Invalid format examples

>IDNumber1_VL
DIQMTQSPSSLSASVGDRVTITCKASAAVGTYVAWYQQKPGKAPKLLIYSASYRKRGVPSRFSGSGSGTDFTLTISSLQPEDFATYYCHQYYTYPLFTFGQGTKLEIK
>IDNumber1_VL
QAVVTQEPSLTVSPGGTVTLTCGSSTGAVTTSNYANWVQEKPGQAFRGLIGGTNKRAPGTPARFSGSLLGGKAALTLSGAQPEDEAEYYCALWYSN
>IDNumber1_VH
QVQLVQSGAEVKKPGASVKVSCKASGYTFTEFGMNWVRQAPGQGLEWMGWINTKTGEATYVEEFKGRVTFTTDTSTSTAYMELRSLRSDDTAVYYCARWDFAYYVEAMDYWGQGTTVTVSS
LWVFGGGTKLTVL
>IDNumber1_VH
QVQLVQSGAEVKKPGASVKVSCKASGYTFTEFGMNWVRQAPGQGLEWMGWINTKTGEATYVEEFKGRVTFTTDTSTSTAYMELRSLRSDDTAVYYCARWDFAYYVEAMDYWGQGTTVTVSS

Excel

Instead of using fasta files, you can also use Excel as file format to upload your sequences. Here the molecule ID and sequence information can be provided as dedicated columns. Each column must have a line for the column name and the columns should be ordered for now providing the molecule ID in the first column, the heavy chain and light chain in the following columns and repeating heavy & light chain in the upcoming columns for bispecifics for instance.

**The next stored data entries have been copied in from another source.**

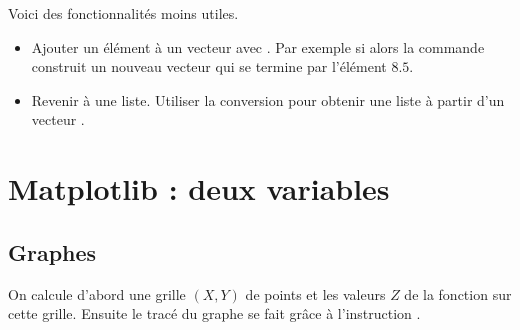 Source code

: \documentclass[11pt,class=report,crop=false]{standalone}
\begin{document}
\medskip

Voici des fonctionnalités moins utiles.

\begin{itemize}
  \item Ajouter un élément à un vecteur avec .
  Par exemple si  alors la commande
   construit un nouveau vecteur qui se termine par l'élément $8.5$.
  
  \item Revenir à une liste. Utiliser la conversion  pour obtenir une liste \Python{} à partir d'un vecteur \numpy{}.
  
\end{itemize}



\section{Matplotlib : deux variables}

\subsection{Graphes}

On calcule d'abord une grille $(X,Y)$ de points et les valeurs $Z$ de la fonction sur cette grille. Ensuite le tracé du graphe se fait grâce à l'instruction .
\end{document}
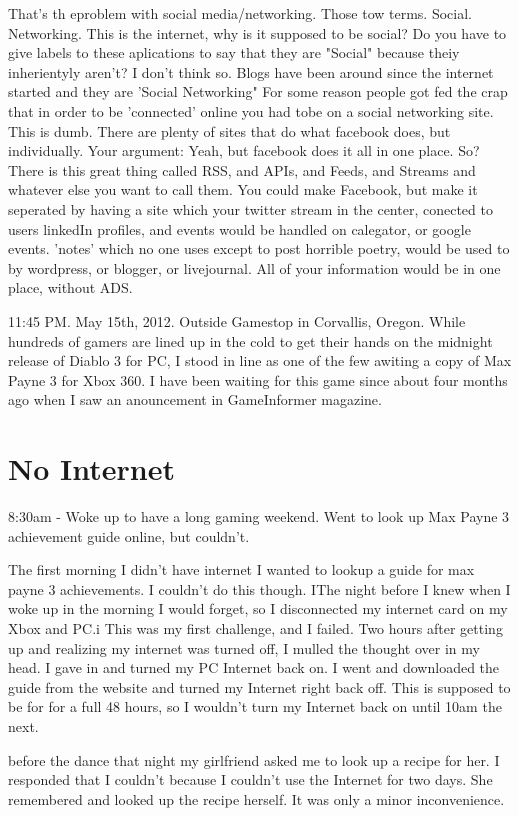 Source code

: \documentclass[12pt,letterpaper]{article}
\begin{document}
That's th eproblem with social media/networking. Those tow terms.
Social. Networking. This is the internet, why is it supposed to be
social? Do you have to give labels to these aplications to say that they
are "Social" because theiy inherientyly aren't? I don't think so. Blogs
have been around since the internet started and they are 'Social
Networking" For some reason people got fed the crap that in order to be
'connected' online you had tobe on a social networking site. This is
dumb. There are plenty of sites that do what facebook does, but
individually. Your argument: Yeah, but facebook does it all in one
place. So? There is this great thing called RSS, and APIs, and Feeds,
and Streams and whatever else you want to call them. You could make
Facebook, but make it seperated by having a site which your twitter
stream in the center, conected to users linkedIn profiles, and events
would be handled on calegator, or google events. 'notes' which no one
uses except to post horrible poetry, would be used to by wordpress, or
blogger, or livejournal.  All of your information would be in one place,
without ADS.


11:45 PM. May 15th, 2012. Outside Gamestop in Corvallis, Oregon. While hundreds of gamers are lined up
in the cold to get their hands on the midnight release of Diablo 3 for
PC, I stood in line as one of the few awiting a copy of Max Payne 3 for
Xbox 360. I have been waiting for this game since about four months ago
when I saw an anouncement in GameInformer magazine. 


\section{No Internet}
8:30am - Woke up to have a long gaming weekend. Went to look up Max
Payne 3 achievement guide online, but couldn't.

The first morning I didn't have internet I wanted to lookup a guide for
max payne 3 achievements. I couldn't do this though. IThe night before I
knew when I woke up in the morning I would forget, so I disconnected my
internet card on my Xbox and PC.i This was my first challenge, and I
failed. Two hours after getting up and realizing my internet was turned
off, I mulled the thought over in my head.  I gave in and turned my PC
Internet back on. I went and downloaded the guide from the website and
turned my Internet right back off. This is supposed to be for for a full
48 hours, so I wouldn't turn my Internet back on until 10am the next.


before the dance that night my girlfriend asked me to look up a recipe
for her. I responded that I couldn't because I couldn't use the Internet
for two days. She remembered and looked up the recipe herself. It was
only a minor inconvenience.
\end{document}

As a result a valid Excel spreadsheet for a sample Fv might look like this:

Molecule VH VL
MoleculeID1 QVKLQESGAELARPGASVKLSCKASGYTFTNYWMQWVKQRPGQGLDWIGAIYPGDGNTRYTHKFKGKATLTADKSSSTAYMQLSSLASEDSGVYYCARGEGNYAWFAYWGQGTTVTVSS DIELTQSPASLSASVGETVTITCQASENIYSYLAWHQQKQGKSPQLLVYNAKTLAGGVSSRFSGSGSGTHFSLKIKSLQPEDFGIYYCQHHYGILPTFGGGTKLEIK
MoleculeID2 QVQLQQSGGELAKPGASVKVSCKASGYTFSSFWMHWVRQAPGQGLEWIGYINPRSGYTEYNEIFRDKATMTTDTSTSTAYMELSSLRSEDTAVYYCASFLGRGAMDYWGQGTTVTVSS DIQMTQSPSSLSASVGDRVTITCRASQDISNYLAWYQQKPGKAPKLLIYYTSKIHSGVPSRFSGSGSGTDYTFTISSLQPEDIATYYCQQGNTFPYTFGQGTKVEIK
Bispecifics

Same as in the previous paragraph, for bispecifics make sure to pair your heavy and light chains in successive columns, so 3dpredict/Ab knows which arm contains which sequence pair.

PDB

3dpredict/Ab allows also to upload structures in PDB, mmCIF and moe format (as well as the corresponding gzipped formats).

Clean up your structures

The structure should not contain any ligand and solvent molecules.